China impõe seu conceito de "felicidade" aos monges tibetanos
Pergunta – Esse “eu” a que o senhor está se referindo é, digamos, quem produz nossa personalidade humana, a parte humana material que existe dentro da gente, uma vez que ainda não atingimos a parte espiritual...
Monge Gensho – Esse “eu” é tudo isso. Tudo isso são atributos deste “eu”. Mas não existe um “eu” para atingir algo. Quando afirmamos: “Meu ‘eu’ vai atingir a espiritualidade”, também isso é um engano. É justamente por acreditar no meu “eu”, que não me tornarei espiritualizado. Esse é um erro até econômico, como vimos no século vinte, onde grandes ideologias surgiram tentando levar o homem a uma espécie de felicidade.
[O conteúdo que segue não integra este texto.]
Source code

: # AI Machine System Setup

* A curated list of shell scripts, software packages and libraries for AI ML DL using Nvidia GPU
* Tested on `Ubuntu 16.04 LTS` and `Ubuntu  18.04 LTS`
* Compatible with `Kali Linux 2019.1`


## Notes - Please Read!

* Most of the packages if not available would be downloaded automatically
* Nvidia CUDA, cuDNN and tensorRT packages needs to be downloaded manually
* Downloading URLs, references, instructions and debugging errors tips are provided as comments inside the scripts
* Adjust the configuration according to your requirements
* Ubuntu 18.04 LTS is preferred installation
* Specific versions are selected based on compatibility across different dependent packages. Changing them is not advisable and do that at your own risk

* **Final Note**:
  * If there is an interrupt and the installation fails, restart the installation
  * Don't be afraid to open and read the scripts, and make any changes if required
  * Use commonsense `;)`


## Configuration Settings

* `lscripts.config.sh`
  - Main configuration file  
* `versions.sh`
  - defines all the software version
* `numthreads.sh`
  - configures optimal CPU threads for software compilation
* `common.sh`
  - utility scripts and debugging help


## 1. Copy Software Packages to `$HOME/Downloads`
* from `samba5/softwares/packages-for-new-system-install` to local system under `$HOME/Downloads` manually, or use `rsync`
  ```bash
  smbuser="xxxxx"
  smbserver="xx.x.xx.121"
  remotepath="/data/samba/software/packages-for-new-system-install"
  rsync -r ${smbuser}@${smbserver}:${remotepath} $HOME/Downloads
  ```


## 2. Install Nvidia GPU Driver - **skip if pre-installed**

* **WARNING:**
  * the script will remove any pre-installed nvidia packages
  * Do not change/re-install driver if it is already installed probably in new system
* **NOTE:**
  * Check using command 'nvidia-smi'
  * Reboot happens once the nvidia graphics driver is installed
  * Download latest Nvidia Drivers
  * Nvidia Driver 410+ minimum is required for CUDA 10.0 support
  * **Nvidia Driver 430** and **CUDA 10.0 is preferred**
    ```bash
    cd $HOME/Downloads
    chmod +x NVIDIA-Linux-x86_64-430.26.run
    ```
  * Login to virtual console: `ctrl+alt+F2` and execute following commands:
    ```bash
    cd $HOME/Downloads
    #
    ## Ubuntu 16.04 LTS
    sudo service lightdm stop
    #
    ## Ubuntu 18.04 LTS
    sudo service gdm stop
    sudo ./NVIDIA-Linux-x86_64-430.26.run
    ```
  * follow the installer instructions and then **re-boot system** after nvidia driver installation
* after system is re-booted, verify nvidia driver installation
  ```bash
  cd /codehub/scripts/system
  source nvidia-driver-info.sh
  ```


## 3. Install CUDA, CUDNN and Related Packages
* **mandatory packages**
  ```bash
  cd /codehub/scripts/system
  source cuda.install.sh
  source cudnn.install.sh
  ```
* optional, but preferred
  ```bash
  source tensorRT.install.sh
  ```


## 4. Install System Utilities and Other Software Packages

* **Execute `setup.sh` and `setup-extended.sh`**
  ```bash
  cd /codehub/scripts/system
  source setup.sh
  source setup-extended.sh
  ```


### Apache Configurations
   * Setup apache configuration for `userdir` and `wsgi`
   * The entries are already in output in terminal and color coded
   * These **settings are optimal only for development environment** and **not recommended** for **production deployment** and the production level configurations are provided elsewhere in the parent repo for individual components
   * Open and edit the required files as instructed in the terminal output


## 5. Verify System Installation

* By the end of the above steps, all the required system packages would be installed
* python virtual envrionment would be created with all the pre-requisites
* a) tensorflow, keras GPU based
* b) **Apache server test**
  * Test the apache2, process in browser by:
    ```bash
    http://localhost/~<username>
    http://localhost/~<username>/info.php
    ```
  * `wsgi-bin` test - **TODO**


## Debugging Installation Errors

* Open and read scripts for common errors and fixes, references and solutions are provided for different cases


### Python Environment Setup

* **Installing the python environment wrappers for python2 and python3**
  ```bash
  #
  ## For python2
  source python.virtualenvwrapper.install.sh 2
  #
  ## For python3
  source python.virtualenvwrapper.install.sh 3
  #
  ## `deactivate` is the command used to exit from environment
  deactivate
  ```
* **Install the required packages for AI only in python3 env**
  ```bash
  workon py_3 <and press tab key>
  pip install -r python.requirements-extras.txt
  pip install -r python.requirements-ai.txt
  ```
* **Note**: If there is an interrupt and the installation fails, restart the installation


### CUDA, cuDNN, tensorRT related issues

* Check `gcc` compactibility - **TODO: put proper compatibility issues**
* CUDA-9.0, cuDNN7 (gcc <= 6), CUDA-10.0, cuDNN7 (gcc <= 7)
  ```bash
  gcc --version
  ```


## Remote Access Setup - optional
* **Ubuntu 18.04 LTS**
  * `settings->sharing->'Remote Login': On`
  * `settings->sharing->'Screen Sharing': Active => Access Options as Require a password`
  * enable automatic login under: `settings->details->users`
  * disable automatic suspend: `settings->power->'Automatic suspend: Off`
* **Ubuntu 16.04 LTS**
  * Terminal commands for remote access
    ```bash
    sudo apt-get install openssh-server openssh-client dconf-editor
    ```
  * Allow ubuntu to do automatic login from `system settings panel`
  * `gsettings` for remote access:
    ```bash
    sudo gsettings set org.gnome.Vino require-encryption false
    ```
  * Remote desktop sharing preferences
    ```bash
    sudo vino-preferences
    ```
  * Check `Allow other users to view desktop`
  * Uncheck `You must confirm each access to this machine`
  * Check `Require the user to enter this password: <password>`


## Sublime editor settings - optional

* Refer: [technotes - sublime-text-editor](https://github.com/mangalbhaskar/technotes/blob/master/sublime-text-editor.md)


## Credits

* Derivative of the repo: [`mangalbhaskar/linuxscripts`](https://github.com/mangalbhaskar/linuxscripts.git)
Inevitavelmente, todas as tentativas de criar felicidade através de um sistema ou de uma ideologia, fracassaram. Porque o que sempre vimos foi que quando um pequeno grupo de pessoas conseguia o poder e acumulava privilégios, ficando em melhor situação que os outros, este grupo começava a ter coisas que os outros não tinham. Essa é a historia dos nossos últimos cem anos. Esses grupos que tomavam o poder sempre degeneraram no uso de todos os artifícios possíveis para conservarem seu privilegiado status quo. Essa é a história dos sistemas de felicidade, não importando serem de direita ou de esquerda, ou de qualquer outra ideologia; não existe exceção. Só o que houve foi a criação de nomenclaturas, aristocracias, partidos únicos, partidos dominantes e ditadores cruéis, todos querendo manter o poder para seu grupo a qualquer custo, mesmo de corrupção. Essa é nossa história, porque os “eus” e o egoísmo superaram sempre todas as ideologias e sonhos. O budismo diz há dois mil e seiscentos anos que “a solução para a felicidade começa dentro do homem, e não fora dele”. Na verdade, qualquer sistema funcionaria maravilhosamente bem se não fosse o egoísmo.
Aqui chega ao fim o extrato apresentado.